A Brown Victory Changes Democrats’ Economic Agenda

Republican challenger Scott Brown seems likely to pick up Ted Kennedy’s old Senate seat in Massachusetts. That would give Republicans a filbuster-enabling 41-vote minority in the Senate, and Democrats are rightly freaking out about the future of their agenda. So should the party go small and eschew big legislation. In other words: Should Obamaism descend into–gasp!–Clintonism?

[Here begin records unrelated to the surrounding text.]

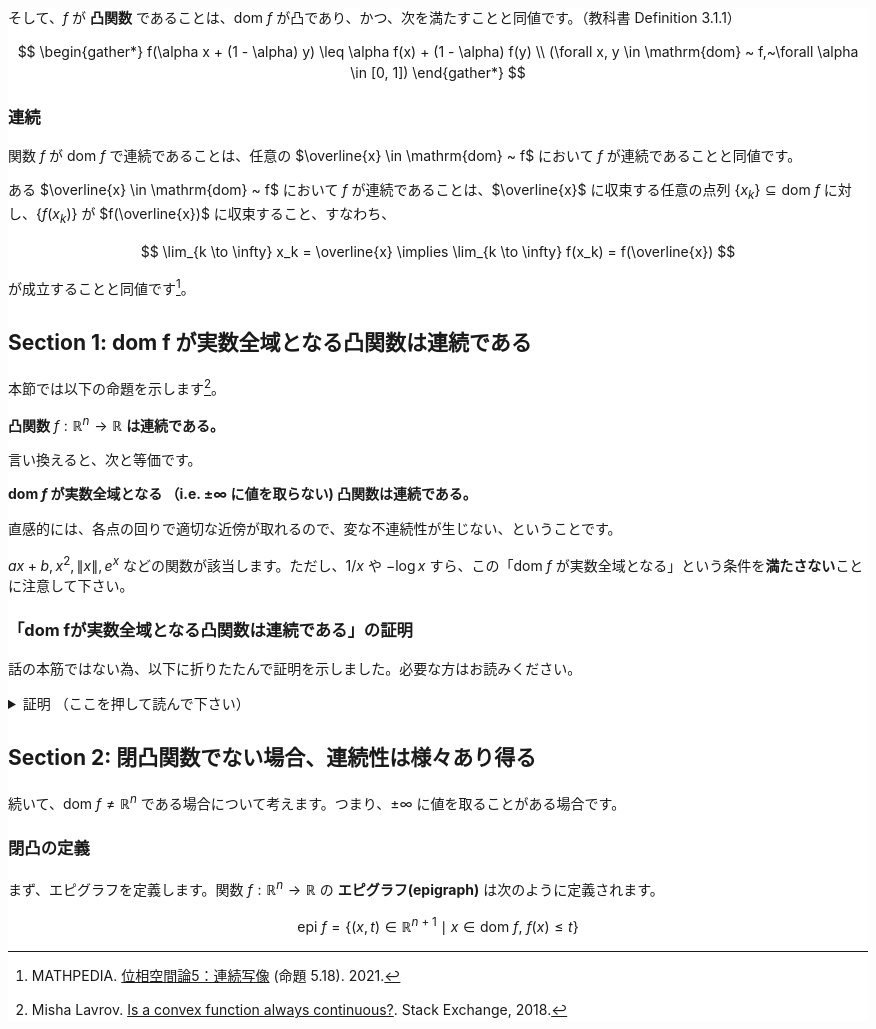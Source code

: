 そして、$f$ が **凸関数** であることは、$\mathrm{dom} ~ f$ が凸であり、かつ、次を満たすことと同値です。（教科書 Definition 3.1.1）

$$
\begin{gather*}
f(\alpha x + (1 - \alpha) y) \leq \alpha f(x) + (1 - \alpha) f(y) \\
(\forall x, y \in \mathrm{dom} ~ f,~\forall \alpha \in [0, 1])
\end{gather*}
$$

### 連続

関数 $f$ が $\mathrm{dom} ~ f$ で連続であることは、任意の $\overline{x} \in \mathrm{dom} ~ f$ において $f$ が連続であることと同値です。

ある $\overline{x} \in \mathrm{dom} ~ f$ において $f$ が連続であることは、$\overline{x}$ に収束する任意の点列 $\lbrace x_k \rbrace \subseteq \mathrm{dom} ~ f$ に対し、$\lbrace f(x_k) \rbrace$ が $f(\overline{x})$ に収束すること、すなわち、

$$
\lim_{k \to \infty} x_k = \overline{x} \implies \lim_{k \to \infty} f(x_k) = f(\overline{x})
$$

が成立することと同値です[^continuous]。

## Section 1: dom f が実数全域となる凸関数は連続である

本節では以下の命題を示します[^stackexchange]。

**凸関数** $f: \mathbb{R}^n \to \mathbb{R}$ **は連続である。**

言い換えると、次と等価です。

**$\mathrm{dom} ~ f$ が実数全域となる （i.e. $\pm \infty$ に値を取らない) 凸関数は連続である。**

直感的には、各点の回りで適切な近傍が取れるので、変な不連続性が生じない、ということです。

$ax+b, x^2, \| x \|, e^x$ などの関数が該当します。ただし、$1/x$ や $-\log x$ すら、この「$\mathrm{dom} ~ f$ が実数全域となる」という条件を**満たさない**ことに注意して下さい。

### 「dom fが実数全域となる凸関数は連続である」の証明

話の本筋ではない為、以下に折りたたんで証明を示しました。必要な方はお読みください。

<details><summary>証明 （ここを押して読んで下さい）</summary></details>

## Section 2: 閉凸関数でない場合、連続性は様々あり得る

続いて、$\mathrm{dom} ~ f \neq \mathbb{R}^n$ である場合について考えます。つまり、$\pm \infty$ に値を取ることがある場合です。

### 閉凸の定義

まず、エピグラフを定義します。関数 $f: \mathbb{R}^n \to \mathbb{R}$ の **エピグラフ(epigraph)** は次のように定義されます。

$$
\mathrm{epi} ~ f = \lbrace (x, t) \in \mathbb{R}^{n+1} \mid x \in \mathrm{dom} ~ f, ~ f(x) \leq t \rbrace
$$


[^Nesterov]: Nesterov, Yurii. [Lectures on convex optimization](https://link.springer.com/book/10.1007/978-3-319-91578-4). Vol. 137. Berlin: Springer, 2018.
[^continuous]: MATHPEDIA. [位相空間論5：連続写像](https://old.math.jp/wiki/%E4%BD%8D%E7%9B%B8%E7%A9%BA%E9%96%93%E8%AB%965%EF%BC%9A%E9%80%A3%E7%B6%9A%E5%86%99%E5%83%8F#.E5.91.BD.E9.A1.8C_5.18_.28.E7.82.B9.E5.88.97.E3.82.92.E7.94.A8.E3.81.84.E3.81.9F.E7.82.B9.E3.81.AB.E3.81.8A.E3.81.91.E3.82.8B.E9.80.A3.E7.B6.9A.E6.80.A7.E3.81.AE.E7.89.B9.E5.BE.B4.E3.81.A5.E3.81.91.29) (命題 5.18). 2021.
[^stackexchange]: Misha Lavrov. [Is a convex function always continuous?](https://math.stackexchange.com/questions/2961783/is-a-convex-function-always-continuous). Stack Exchange, 2018.
[^easyProof]: 数学の景色. [凸関数と凸不等式(イェンセンの不等式)についてかなり詳しく](https://mathlandscape.com/convex-func/#toc7). 2023.
[^supInf]: 数学の景色. [上極限,下極限(limsup,liminf)の定義と例と性質2つ](https://mathlandscape.com/limsup-liminf/#toc6). 2022.
[^proper]: Wikipedia. [真凸関数](https://ja.wikipedia.org/wiki/%E7%9C%9F%E5%87%B8%E5%87%BD%E6%95%B0). 2022.
[^improper]: dragonxlwang. [Improper convex function](https://math.stackexchange.com/questions/1105842/improper-convex-function). Stack Exchange, 2015.
[^closedConvex]: Wikipedia. [閉凸函数](https://ja.wikipedia.org/wiki/%E9%96%89%E5%87%B8%E5%87%BD%E6%95%B0). 2016.
[^subArray]: 野村数学研究所. [点列の収束と任意の部分列の収束](https://www.nomuramath.com/lroj6ogu/).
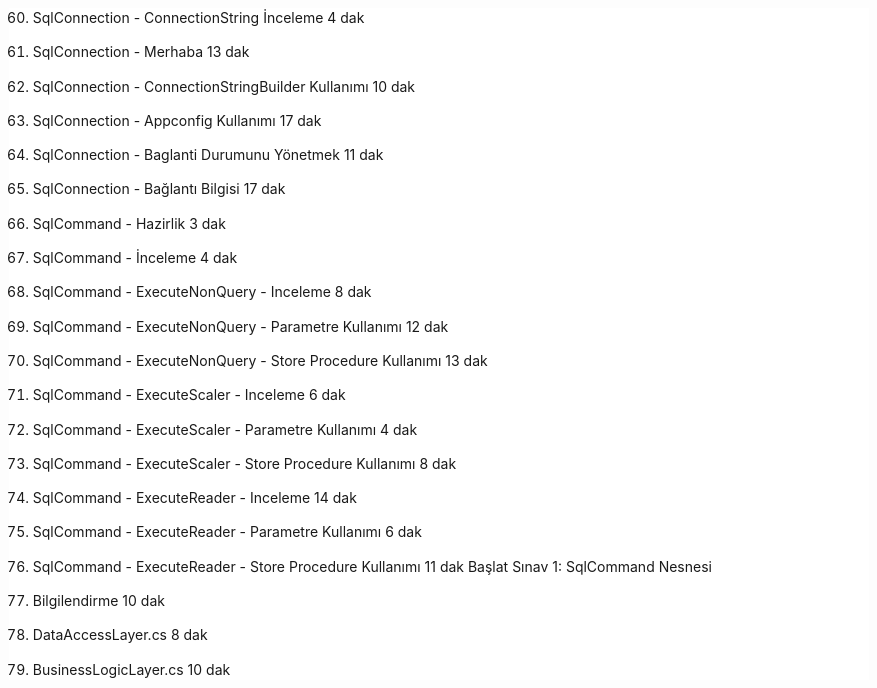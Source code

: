 60. SqlConnection - ConnectionString İnceleme
4 dak

61. SqlConnection - Merhaba
13 dak

62. SqlConnection - ConnectionStringBuilder Kullanımı
10 dak

63. SqlConnection - Appconfig Kullanımı
17 dak

64. SqlConnection - Baglanti Durumunu Yönetmek
11 dak

65. SqlConnection - Bağlantı Bilgisi
17 dak

66. SqlCommand - Hazirlik
3 dak

67. SqlCommand - İnceleme
4 dak

68. SqlCommand - ExecuteNonQuery - Inceleme
8 dak

69. SqlCommand - ExecuteNonQuery - Parametre Kullanımı
12 dak

70. SqlCommand - ExecuteNonQuery - Store Procedure Kullanımı
13 dak

71. SqlCommand - ExecuteScaler - Inceleme
6 dak

72. SqlCommand - ExecuteScaler - Parametre Kullanımı
4 dak

73. SqlCommand - ExecuteScaler - Store Procedure Kullanımı
8 dak

74. SqlCommand - ExecuteReader - Inceleme
14 dak

75. SqlCommand - ExecuteReader - Parametre Kullanımı
6 dak

76. SqlCommand - ExecuteReader - Store Procedure Kullanımı
11 dak
Başlat
Sınav 1: SqlCommand Nesnesi

77. Bilgilendirme
10 dak

78. DataAccessLayer.cs
8 dak

79. BusinessLogicLayer.cs
10 dak
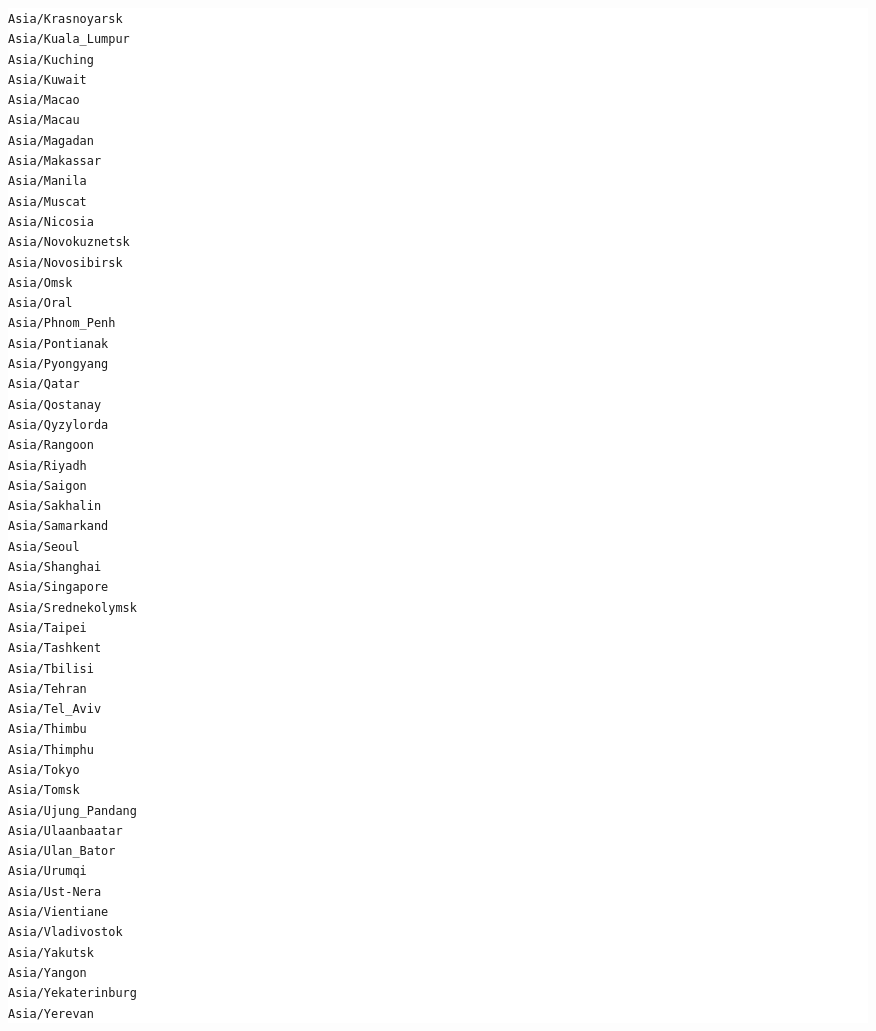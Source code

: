     Asia/Krasnoyarsk
    Asia/Kuala_Lumpur
    Asia/Kuching
    Asia/Kuwait
    Asia/Macao
    Asia/Macau
    Asia/Magadan
    Asia/Makassar
    Asia/Manila
    Asia/Muscat
    Asia/Nicosia
    Asia/Novokuznetsk
    Asia/Novosibirsk
    Asia/Omsk
    Asia/Oral
    Asia/Phnom_Penh
    Asia/Pontianak
    Asia/Pyongyang
    Asia/Qatar
    Asia/Qostanay
    Asia/Qyzylorda
    Asia/Rangoon
    Asia/Riyadh
    Asia/Saigon
    Asia/Sakhalin
    Asia/Samarkand
    Asia/Seoul
    Asia/Shanghai
    Asia/Singapore
    Asia/Srednekolymsk
    Asia/Taipei
    Asia/Tashkent
    Asia/Tbilisi
    Asia/Tehran
    Asia/Tel_Aviv
    Asia/Thimbu
    Asia/Thimphu
    Asia/Tokyo
    Asia/Tomsk
    Asia/Ujung_Pandang
    Asia/Ulaanbaatar
    Asia/Ulan_Bator
    Asia/Urumqi
    Asia/Ust-Nera
    Asia/Vientiane
    Asia/Vladivostok
    Asia/Yakutsk
    Asia/Yangon
    Asia/Yekaterinburg
    Asia/Yerevan
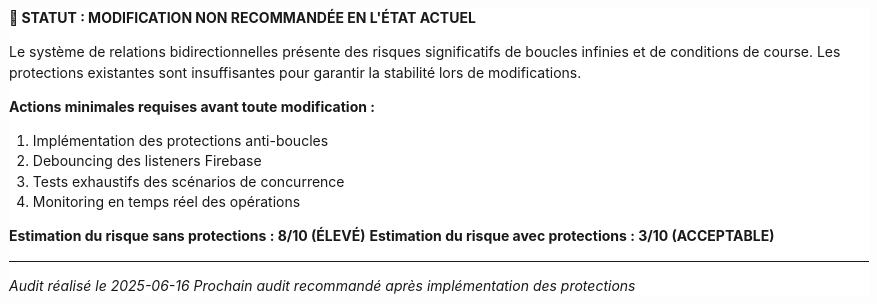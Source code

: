**🔴 STATUT : MODIFICATION NON RECOMMANDÉE EN L'ÉTAT ACTUEL**

Le système de relations bidirectionnelles présente des risques significatifs de boucles infinies et de conditions de course. Les protections existantes sont insuffisantes pour garantir la stabilité lors de modifications.

**Actions minimales requises avant toute modification :**
1. Implémentation des protections anti-boucles
2. Debouncing des listeners Firebase
3. Tests exhaustifs des scénarios de concurrence
4. Monitoring en temps réel des opérations

**Estimation du risque sans protections : 8/10 (ÉLEVÉ)**
**Estimation du risque avec protections : 3/10 (ACCEPTABLE)**

---

*Audit réalisé le 2025-06-16*
*Prochain audit recommandé après implémentation des protections*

Noam Scheiber asks the question in this
perceptive TNR piece about what Obama should do with his
social/economic agenda if the Democrats lose in Massachusetts today.
This is a telling paragraph:

According to the Senate aide, the first four weeks of the chamber’s
legislative year–which begins on January 19–will be devoted to three
initiatives: finishing up health care, hashing out a job-creation bill,
and raising the government’s debt limit, the last of which is like the
colonoscopy of Senate votes (necessary and not that
time-consuming in the grand scheme of things, but seemingly
interminable while it’s happening). Which means the earliest the Senate
could start working on regulatory reform, the next major item in the
queue, would be late winter. Unfortunately, the process of finalizing
that bill could take months. That leaves cap-and-trade on its
deathbed–“I can’t rule it out, but it’s fair to say it’s losing
steam,” says the Senate aide–to say nothing of other initiatives like
K-12 education.

Hate to say it, but I think Noam (or his source) is being too
optimistic even with this pessimistic read of the Senate’s near future.
If Brown takes Massachusetts, the House and Senate will have to
scramble to put health care reform on the president’s desk before Brown is seated. Next up, you’ve got a job creation bill whose prospects were dimming
among conservative Democrats like Bayh and Baucus even when the 60-vote
majority seemed safe. Passing a messy health care bill, followed by a
messy job creation bill and then raising the debt ceiling will
give Republicans months of ammunition to capture and hold moderates who
are getting skittish on the deficit.

The Senate has for a long time been less like an avenue to pass
legislation, and more like mud pit to watch it sink. A Brown victory
would effectively change the Senate’s consistency from viscous to solid
amber. A united Republican opposition would block anything resembling
Big Liberal Agenda, and Democrats will almost have to play small to create even the illusion of a working Senate. What kind of ideas would work? A small jobs bill that leans harder on tax cuts could make it out of Congress. Or Democrats could pass something small for the environment like the “green bank” proposal, “which would
use government money to help fund clean energy investments, and for
requirements that utility companies generate a certain amount of
renewable energy within a decade or so.”

If Brown wins tonight, the commentariat will be focused on What Democrats Did Wrong. Liberals will say they didn’t move fast enough, or treat 2009 like the precious window of opportunity it was. Republicans will say they moved too fast, and Massachusetts is the public pumping the breaks on an out-of-control experiment in liberal one-party rule. It doesn’t really matter who’s right. A 59-41 Senate with a united opposition is, unbelievably, the equivalent of a house divided against itself.